I have a question to the following problem.
Let $f\in C(K(0,1))\subset \mathbb{R}^2.$ Prove that $\sup_{K(0,1)}|u|\leq \frac{1}{4}\sup_{K(0,1)}|f|,$ if $u(x,y)$ is a solution to the problem:
$\Delta u=f, \ \mbox{on} \ K(0,1),$ $u(x,y)=0 \ \mbox{the boundary of} \ K(0,1).$
Let $G(x,y,x',y')$ be the appropriate Green function for $K(0,1).$
I tried to solve the problem, but came to a problem. My solution goes like this: $|u(x,y)|=|\int_{K(0,1)}G(x,y,x',y')f(x',y')~dx'~dy'|\leq \sup_{K(0,1)}|f|\int_{K(0,1)}|G(x,y,x',y')|~dx'~dy'.$
But now I have a problem. How to get rid of the absolute value inside the integral.

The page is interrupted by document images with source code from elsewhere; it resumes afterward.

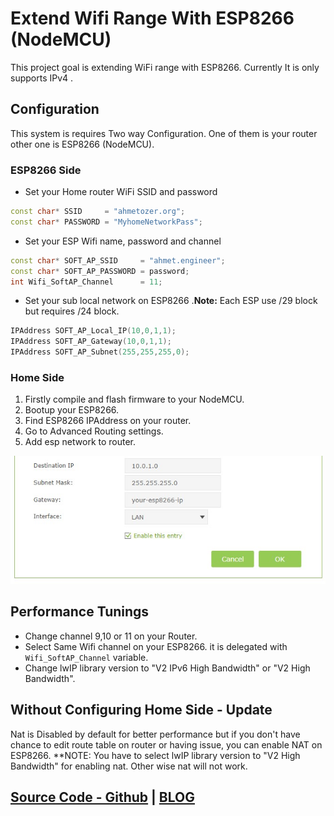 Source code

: # Extend Wifi Range With ESP8266 (NodeMCU)

This project goal is extending WiFi range with ESP8266.
  Currently It is only supports IPv4 .

## Configuration

This system is requires Two way Configuration.
One of them is your router other one is ESP8266 (NodeMCU).

### ESP8266 Side

- Set your Home router WiFi SSID and password

```c++
const char* SSID     = "ahmetozer.org";
const char* PASSWORD = "MyhomeNetworkPass";
```

- Set your ESP Wifi name, password and channel

```c++
const char* SOFT_AP_SSID     = "ahmet.engineer";
const char* SOFT_AP_PASSWORD = password;
int Wifi_SoftAP_Channel      = 11;
```

- Set your sub local network on ESP8266
.**Note:** Each ESP use /29 block but requires /24 block.

```c++
IPAddress SOFT_AP_Local_IP(10,0,1,1);
IPAddress SOFT_AP_Gateway(10,0,1,1);
IPAddress SOFT_AP_Subnet(255,255,255,0);
```

### Home Side

1. Firstly compile and flash firmware to your NodeMCU.  
2. Bootup your ESP8266.  
3. Find ESP8266 IPAddress on your router.  
4. Go to Advanced Routing settings.  
5. Add esp network to router.

<img src="https://github.com/ahmetozer/esp8266-router/blob/master/advanced_router_settings.jpg?raw=true" alt="Advanced route setting for ESP8266" onerror="this.src='advanced_router_settings.jpg';" />

## Performance Tunings

- Change channel 9,10 or 11 on your Router.
- Select Same Wifi channel on your ESP8266.
it is delegated with `Wifi_SoftAP_Channel` variable.
- Change lwIP library version to "V2 IPv6 High Bandwidth" or "V2 High Bandwidth".

## Without Configuring Home Side - Update

Nat is Disabled by default for better performance but if you don't have chance to edit route table on router or having issue, you can enable NAT on ESP8266.
**NOTE: You have to select lwIP library version to "V2 High Bandwidth" for enabling nat. Other wise nat will not work.

## [Source Code - Github](https://github.com/ahmetozer/esp8266-router) | [BLOG](https://ahmetozer.org/ESP8266-Wifi-Range-Extender.html)
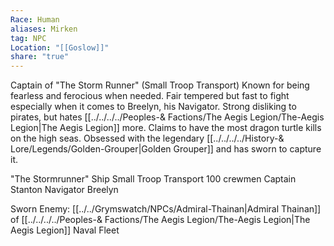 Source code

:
 ```yaml
---
Race: Human
aliases: Mirken
tag: NPC
Location: "[[Goslow]]"
share: "true"
---
```


Captain of "The Storm Runner" (Small Troop Transport)
Known for being fearless and ferocious when needed.
Fair tempered but fast to fight especially when it comes to Breelyn, his Navigator.
Strong disliking to pirates, but hates [[../../../../Peoples-& Factions/The Aegis Legion/The-Aegis Legion|The Aegis Legion]] more.
Claims to have the most dragon turtle kills on the high seas.
Obsessed with the legendary [[../../../../History-& Lore/Legends/Golden-Grouper|Golden Grouper]] and has sworn to capture it.


"The Stormrunner" Ship
Small Troop Transport
100 crewmen
Captain Stanton
Navigator Breelyn


Sworn Enemy:
[[../../Grymswatch/NPCs/Admiral-Thainan|Admiral Thainan]] of [[../../../../Peoples-& Factions/The Aegis Legion/The-Aegis Legion|The Aegis Legion]] Naval Fleet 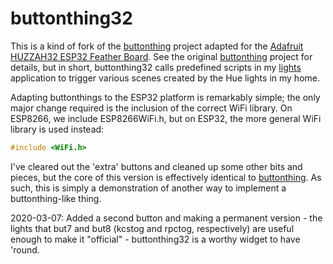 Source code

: # buttonthing32

This is a kind of fork of the [buttonthing](https://github.com/kenkl/buttonthing) project adapted for the [Adafruit HUZZAH32 ESP32 Feather Board](https://www.adafruit.com/product/3405). See the original [buttonthing](https://github.com/kenkl/buttonthing) project for details, but in short, buttonthing32 calls predefined scripts in my [lights](https://github.com/kenkl/lights) application to trigger various scenes created by the Hue lights in my home.

Adapting buttonthings to the ESP32 platform is remarkably simple; the only major change required is the inclusion of the correct WiFi library. On ESP8266, we include ESP8266WiFi.h, but on ESP32, the more general WiFi library is used instead:

```C++
#include <WiFi.h>
```

I've cleared out the 'extra' buttons and cleaned up some other bits and pieces, but the core of this version is effectively identical to [buttonthing](https://github.com/kenkl/buttonthing). As such, this is simply a demonstration of another way to implement a buttonthing-like thing.

2020-03-07: Added a second button and making a permanent version - the lights that but7 and but8 (kcstog and rpctog, respectively) are useful enough to make it "official" - buttonthing32 is a worthy widget to have 'round.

Because, if it were not there, then $\int_{K(0,1)}G(x,y,x',y')~dx'~dy'=\frac{x^2+y^2-1}{4},$ which is the unique solution to the problem: $\Delta u=1, \ \mbox{on} \ K(0,1),$ $u(x,y)=0 \text{ the boundary of } K(0,1).$ Then it is easy to establish, that $|\frac{x^2+y^2-1}{4}|\leq \frac{1}{4}$ on $K(0,1).$
Can someone please tell me how to write a fully correct solution to this problem.